**The task:**
Determine how many lines in the records hold "Passmore", and give that number with nothing added.

**Records to process:**
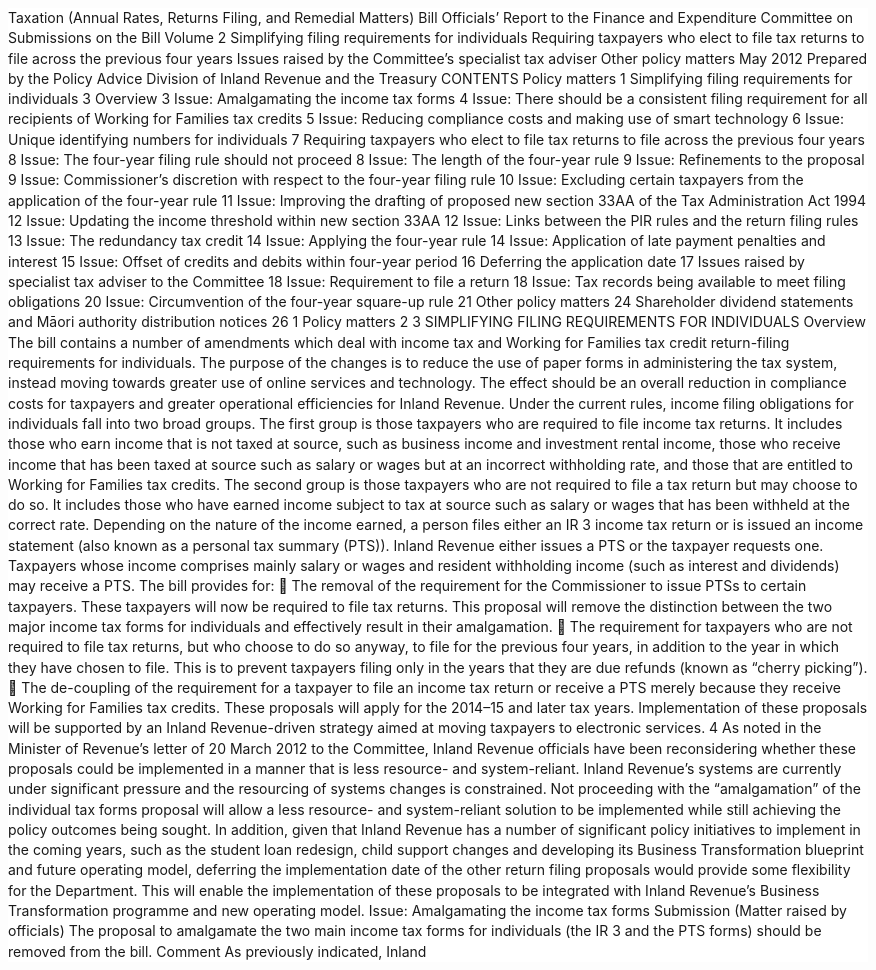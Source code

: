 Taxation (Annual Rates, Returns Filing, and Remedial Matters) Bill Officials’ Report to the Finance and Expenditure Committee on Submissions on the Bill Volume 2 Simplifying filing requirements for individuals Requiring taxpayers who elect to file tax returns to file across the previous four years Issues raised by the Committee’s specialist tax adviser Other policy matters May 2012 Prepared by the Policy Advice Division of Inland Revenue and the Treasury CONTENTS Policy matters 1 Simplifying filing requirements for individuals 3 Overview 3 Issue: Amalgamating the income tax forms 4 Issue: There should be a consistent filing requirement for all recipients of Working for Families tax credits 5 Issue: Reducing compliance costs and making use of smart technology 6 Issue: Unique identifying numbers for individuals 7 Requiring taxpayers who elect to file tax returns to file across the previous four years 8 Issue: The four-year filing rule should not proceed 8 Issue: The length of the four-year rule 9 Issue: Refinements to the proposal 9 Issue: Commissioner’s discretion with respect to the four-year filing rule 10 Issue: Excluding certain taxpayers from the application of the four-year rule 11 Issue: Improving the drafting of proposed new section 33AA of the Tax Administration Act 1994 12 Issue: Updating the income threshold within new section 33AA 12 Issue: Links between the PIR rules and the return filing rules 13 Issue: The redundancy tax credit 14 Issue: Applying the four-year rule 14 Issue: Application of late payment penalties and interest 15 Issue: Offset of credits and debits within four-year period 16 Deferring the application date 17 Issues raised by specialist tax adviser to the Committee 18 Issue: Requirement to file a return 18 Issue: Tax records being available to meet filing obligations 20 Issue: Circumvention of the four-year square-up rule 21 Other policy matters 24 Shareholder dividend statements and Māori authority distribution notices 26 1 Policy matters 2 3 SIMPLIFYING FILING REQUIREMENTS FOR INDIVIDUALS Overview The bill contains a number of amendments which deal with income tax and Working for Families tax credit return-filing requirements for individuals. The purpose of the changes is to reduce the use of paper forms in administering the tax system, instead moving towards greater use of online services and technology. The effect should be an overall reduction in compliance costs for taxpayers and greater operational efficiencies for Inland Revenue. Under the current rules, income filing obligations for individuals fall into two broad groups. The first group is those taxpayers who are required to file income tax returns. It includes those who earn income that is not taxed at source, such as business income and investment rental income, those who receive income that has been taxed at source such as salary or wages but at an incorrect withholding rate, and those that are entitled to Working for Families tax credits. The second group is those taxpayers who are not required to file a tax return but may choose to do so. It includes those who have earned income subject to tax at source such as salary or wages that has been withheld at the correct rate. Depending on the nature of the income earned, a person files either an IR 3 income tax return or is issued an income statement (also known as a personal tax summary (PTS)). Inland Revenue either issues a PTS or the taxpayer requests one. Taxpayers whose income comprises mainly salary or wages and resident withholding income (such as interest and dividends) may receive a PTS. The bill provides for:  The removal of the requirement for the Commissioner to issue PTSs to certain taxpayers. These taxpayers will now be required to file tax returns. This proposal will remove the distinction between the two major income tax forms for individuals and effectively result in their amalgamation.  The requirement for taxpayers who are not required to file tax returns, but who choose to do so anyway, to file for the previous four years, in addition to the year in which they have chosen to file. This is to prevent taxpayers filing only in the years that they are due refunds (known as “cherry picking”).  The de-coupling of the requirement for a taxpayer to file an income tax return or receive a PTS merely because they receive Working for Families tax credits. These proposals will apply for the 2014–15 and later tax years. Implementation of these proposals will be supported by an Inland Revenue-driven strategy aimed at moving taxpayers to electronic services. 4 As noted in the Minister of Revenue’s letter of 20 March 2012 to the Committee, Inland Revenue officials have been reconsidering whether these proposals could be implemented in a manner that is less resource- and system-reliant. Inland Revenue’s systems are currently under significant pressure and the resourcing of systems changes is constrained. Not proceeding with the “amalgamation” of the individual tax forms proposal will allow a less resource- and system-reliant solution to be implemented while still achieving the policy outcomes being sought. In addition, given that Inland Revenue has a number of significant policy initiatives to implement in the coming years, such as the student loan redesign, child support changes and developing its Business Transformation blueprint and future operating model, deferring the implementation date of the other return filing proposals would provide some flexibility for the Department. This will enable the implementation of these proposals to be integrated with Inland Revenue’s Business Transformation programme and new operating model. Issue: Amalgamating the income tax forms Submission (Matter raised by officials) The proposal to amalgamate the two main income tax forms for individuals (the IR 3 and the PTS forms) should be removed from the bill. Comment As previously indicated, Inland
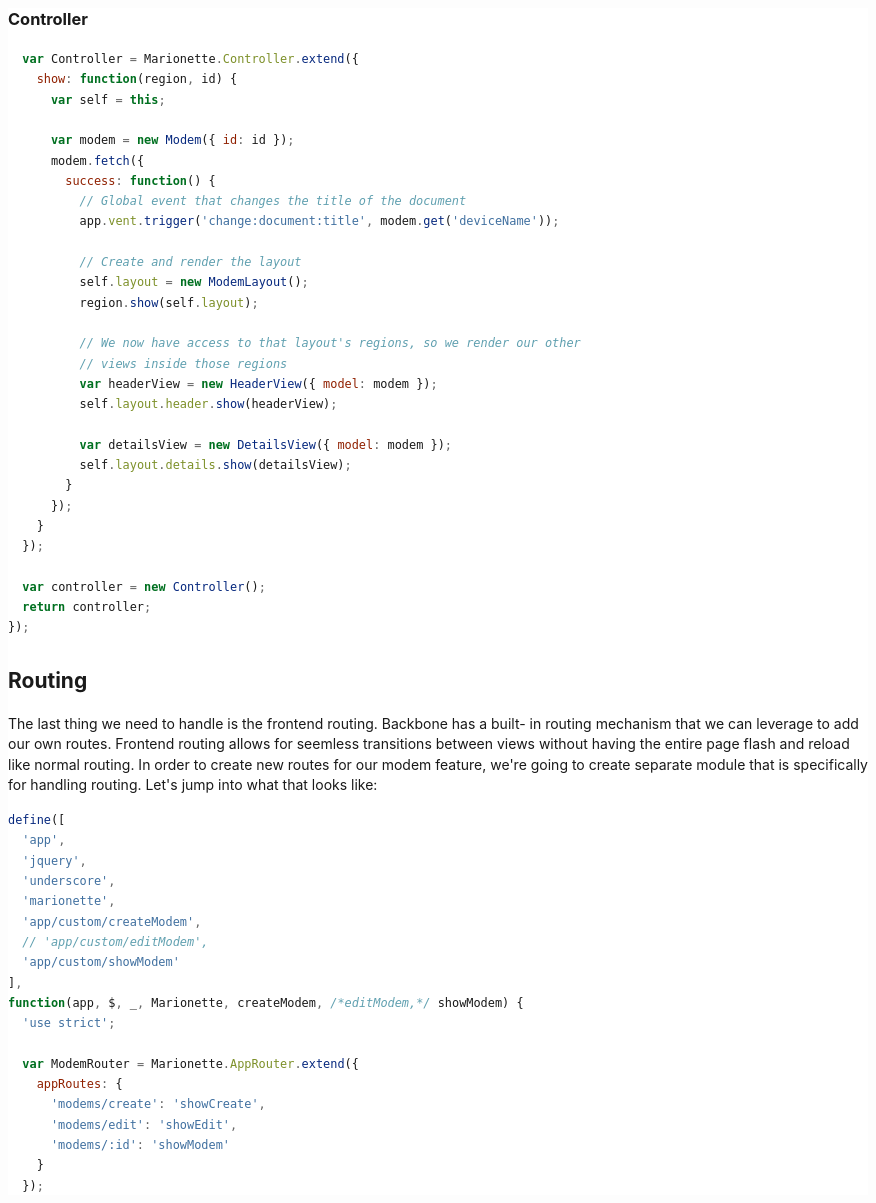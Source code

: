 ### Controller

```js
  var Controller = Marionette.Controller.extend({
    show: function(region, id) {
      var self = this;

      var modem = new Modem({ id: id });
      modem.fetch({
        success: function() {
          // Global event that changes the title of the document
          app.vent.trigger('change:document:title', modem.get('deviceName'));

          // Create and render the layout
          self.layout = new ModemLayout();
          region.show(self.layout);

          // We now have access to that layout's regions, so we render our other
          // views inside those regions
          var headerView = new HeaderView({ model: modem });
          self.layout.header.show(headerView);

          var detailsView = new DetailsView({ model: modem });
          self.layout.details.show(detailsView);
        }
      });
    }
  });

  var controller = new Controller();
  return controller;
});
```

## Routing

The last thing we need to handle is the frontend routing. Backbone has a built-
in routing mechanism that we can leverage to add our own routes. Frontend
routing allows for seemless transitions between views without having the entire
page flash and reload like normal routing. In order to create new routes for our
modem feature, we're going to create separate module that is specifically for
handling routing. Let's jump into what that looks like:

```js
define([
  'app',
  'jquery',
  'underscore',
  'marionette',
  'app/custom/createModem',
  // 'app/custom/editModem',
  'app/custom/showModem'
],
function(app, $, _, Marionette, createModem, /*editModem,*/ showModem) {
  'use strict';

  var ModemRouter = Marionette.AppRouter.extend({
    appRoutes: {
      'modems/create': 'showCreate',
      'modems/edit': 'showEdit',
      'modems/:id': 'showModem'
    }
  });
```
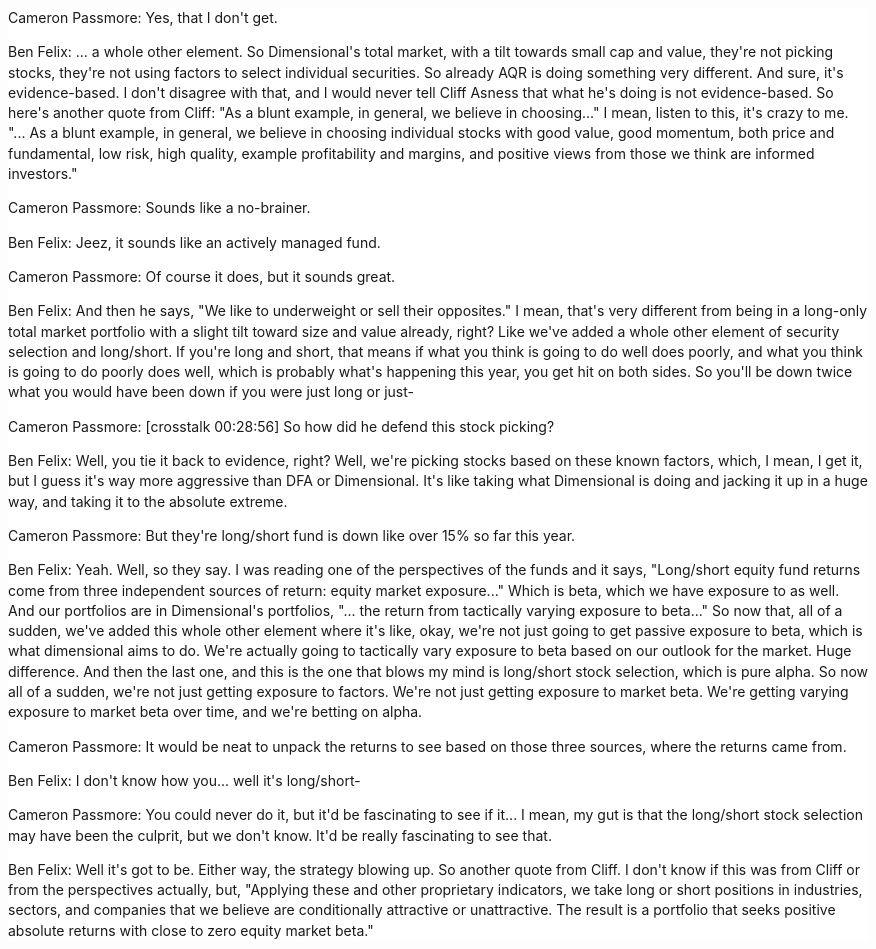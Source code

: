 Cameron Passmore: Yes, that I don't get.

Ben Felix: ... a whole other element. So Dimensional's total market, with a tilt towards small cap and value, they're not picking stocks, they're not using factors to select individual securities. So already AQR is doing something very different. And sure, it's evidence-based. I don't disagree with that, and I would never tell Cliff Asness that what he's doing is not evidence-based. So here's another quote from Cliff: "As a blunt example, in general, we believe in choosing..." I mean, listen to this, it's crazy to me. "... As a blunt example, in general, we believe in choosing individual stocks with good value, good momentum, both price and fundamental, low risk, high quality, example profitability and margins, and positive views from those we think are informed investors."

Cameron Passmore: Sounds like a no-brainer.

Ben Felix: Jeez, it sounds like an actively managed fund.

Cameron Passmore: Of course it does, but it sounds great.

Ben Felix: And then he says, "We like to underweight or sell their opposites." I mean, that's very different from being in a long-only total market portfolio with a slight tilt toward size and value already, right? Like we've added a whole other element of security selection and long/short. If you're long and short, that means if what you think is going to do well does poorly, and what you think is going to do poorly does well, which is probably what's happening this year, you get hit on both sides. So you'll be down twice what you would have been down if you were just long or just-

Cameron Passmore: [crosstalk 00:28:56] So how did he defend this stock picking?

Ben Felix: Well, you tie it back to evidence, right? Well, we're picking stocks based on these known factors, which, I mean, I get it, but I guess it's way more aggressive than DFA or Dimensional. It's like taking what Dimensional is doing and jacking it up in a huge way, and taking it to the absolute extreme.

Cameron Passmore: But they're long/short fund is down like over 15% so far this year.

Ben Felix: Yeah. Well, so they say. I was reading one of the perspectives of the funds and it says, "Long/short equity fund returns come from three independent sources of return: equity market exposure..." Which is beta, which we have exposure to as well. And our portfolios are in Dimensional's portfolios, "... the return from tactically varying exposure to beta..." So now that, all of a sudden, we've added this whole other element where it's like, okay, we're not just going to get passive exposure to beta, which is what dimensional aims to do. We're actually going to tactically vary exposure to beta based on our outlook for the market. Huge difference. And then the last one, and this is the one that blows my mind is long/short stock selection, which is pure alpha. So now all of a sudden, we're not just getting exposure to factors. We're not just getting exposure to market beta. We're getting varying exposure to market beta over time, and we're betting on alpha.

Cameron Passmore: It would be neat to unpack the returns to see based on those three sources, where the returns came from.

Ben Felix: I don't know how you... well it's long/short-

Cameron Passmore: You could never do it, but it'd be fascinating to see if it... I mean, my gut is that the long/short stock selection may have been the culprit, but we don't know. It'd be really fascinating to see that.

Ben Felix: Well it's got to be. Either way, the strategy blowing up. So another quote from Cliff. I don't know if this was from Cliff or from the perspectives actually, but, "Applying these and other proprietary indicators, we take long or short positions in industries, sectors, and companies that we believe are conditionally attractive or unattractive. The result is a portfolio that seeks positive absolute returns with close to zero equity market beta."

**Your response:**
7